DESCRIPTION OF THE TASK: Below are records; transcribe only the line with "Address in separate" and those after it, through the last line, without any change.

------------------------------------

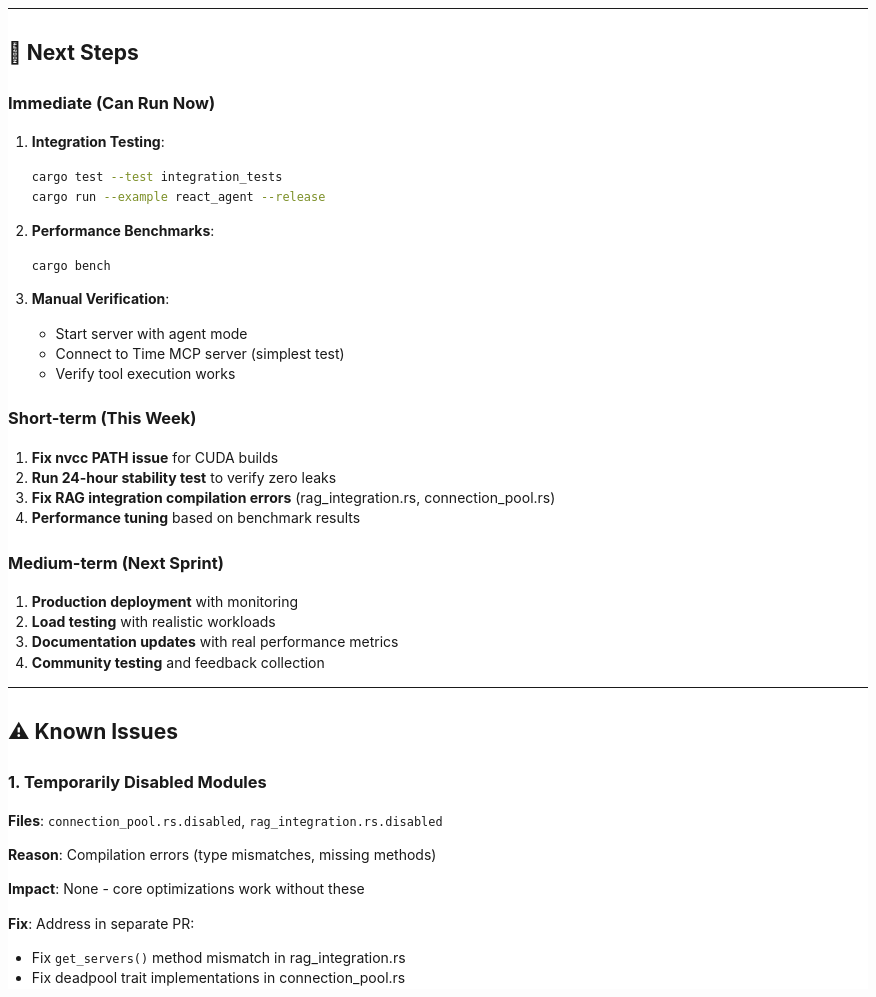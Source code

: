 ______________________________________________________________________

## 🎯 Next Steps

### Immediate (Can Run Now)

1. **Integration Testing**:

   ```bash
   cargo test --test integration_tests
   cargo run --example react_agent --release
   ```

1. **Performance Benchmarks**:

   ```bash
   cargo bench
   ```

1. **Manual Verification**:

   - Start server with agent mode
   - Connect to Time MCP server (simplest test)
   - Verify tool execution works

### Short-term (This Week)

1. **Fix nvcc PATH issue** for CUDA builds
1. **Run 24-hour stability test** to verify zero leaks
1. **Fix RAG integration compilation errors** (rag_integration.rs, connection_pool.rs)
1. **Performance tuning** based on benchmark results

### Medium-term (Next Sprint)

1. **Production deployment** with monitoring
1. **Load testing** with realistic workloads
1. **Documentation updates** with real performance metrics
1. **Community testing** and feedback collection

______________________________________________________________________

## ⚠️ Known Issues

### 1. Temporarily Disabled Modules

**Files**: `connection_pool.rs.disabled`, `rag_integration.rs.disabled`

**Reason**: Compilation errors (type mismatches, missing methods)

**Impact**: None - core optimizations work without these

**Fix**: Address in separate PR:

- Fix `get_servers()` method mismatch in rag_integration.rs
- Fix deadpool trait implementations in connection_pool.rs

------------------------------------

TASK RESULT:
**Fix**: Address in separate PR:

- Fix `get_servers()` method mismatch in rag_integration.rs
- Fix deadpool trait implementations in connection_pool.rs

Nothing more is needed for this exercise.